Segment Start: THE INPUT

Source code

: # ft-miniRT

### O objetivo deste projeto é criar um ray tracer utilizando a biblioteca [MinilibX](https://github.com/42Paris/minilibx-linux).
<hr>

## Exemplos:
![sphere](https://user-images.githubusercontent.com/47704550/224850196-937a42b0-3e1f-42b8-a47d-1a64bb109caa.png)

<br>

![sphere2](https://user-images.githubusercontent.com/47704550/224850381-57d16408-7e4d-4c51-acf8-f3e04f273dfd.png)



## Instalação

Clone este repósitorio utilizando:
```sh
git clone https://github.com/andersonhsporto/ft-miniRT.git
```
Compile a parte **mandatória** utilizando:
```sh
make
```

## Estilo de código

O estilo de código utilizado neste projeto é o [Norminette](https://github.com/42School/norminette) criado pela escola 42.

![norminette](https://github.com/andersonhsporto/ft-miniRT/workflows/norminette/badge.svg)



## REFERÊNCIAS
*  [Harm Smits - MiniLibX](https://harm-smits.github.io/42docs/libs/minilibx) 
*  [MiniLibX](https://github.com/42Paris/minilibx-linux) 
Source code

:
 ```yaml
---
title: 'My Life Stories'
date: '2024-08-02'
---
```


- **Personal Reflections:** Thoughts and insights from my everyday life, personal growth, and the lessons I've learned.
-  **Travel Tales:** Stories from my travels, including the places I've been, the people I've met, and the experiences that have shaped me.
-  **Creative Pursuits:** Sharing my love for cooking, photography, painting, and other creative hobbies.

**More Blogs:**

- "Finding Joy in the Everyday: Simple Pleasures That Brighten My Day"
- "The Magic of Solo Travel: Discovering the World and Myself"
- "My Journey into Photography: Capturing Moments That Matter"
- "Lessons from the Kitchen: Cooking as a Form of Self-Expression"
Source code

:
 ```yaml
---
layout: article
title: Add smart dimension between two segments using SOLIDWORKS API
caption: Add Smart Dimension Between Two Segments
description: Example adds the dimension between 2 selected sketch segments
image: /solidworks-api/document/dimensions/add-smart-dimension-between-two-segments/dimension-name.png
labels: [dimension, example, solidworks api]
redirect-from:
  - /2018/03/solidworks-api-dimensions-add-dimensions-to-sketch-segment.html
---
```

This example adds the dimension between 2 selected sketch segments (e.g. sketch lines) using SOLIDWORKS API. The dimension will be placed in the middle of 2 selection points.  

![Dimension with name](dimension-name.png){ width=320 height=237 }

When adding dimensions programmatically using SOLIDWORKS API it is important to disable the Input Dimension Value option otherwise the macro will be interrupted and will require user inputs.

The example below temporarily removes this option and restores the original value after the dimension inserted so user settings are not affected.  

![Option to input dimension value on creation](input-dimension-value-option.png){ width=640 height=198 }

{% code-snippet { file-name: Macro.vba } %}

Segment End: THE INPUT

From the records above, copy every line that includes the word "using".

*OUTPUT OF THE EXERCISE*:
title: Add smart dimension between two segments using SOLIDWORKS API
This example adds the dimension between 2 selected sketch segments (e.g. sketch lines) using SOLIDWORKS API. The dimension will be placed in the middle of 2 selection points.  
When adding dimensions programmatically using SOLIDWORKS API it is important to disable the Input Dimension Value option otherwise the macro will be interrupted and will require user inputs.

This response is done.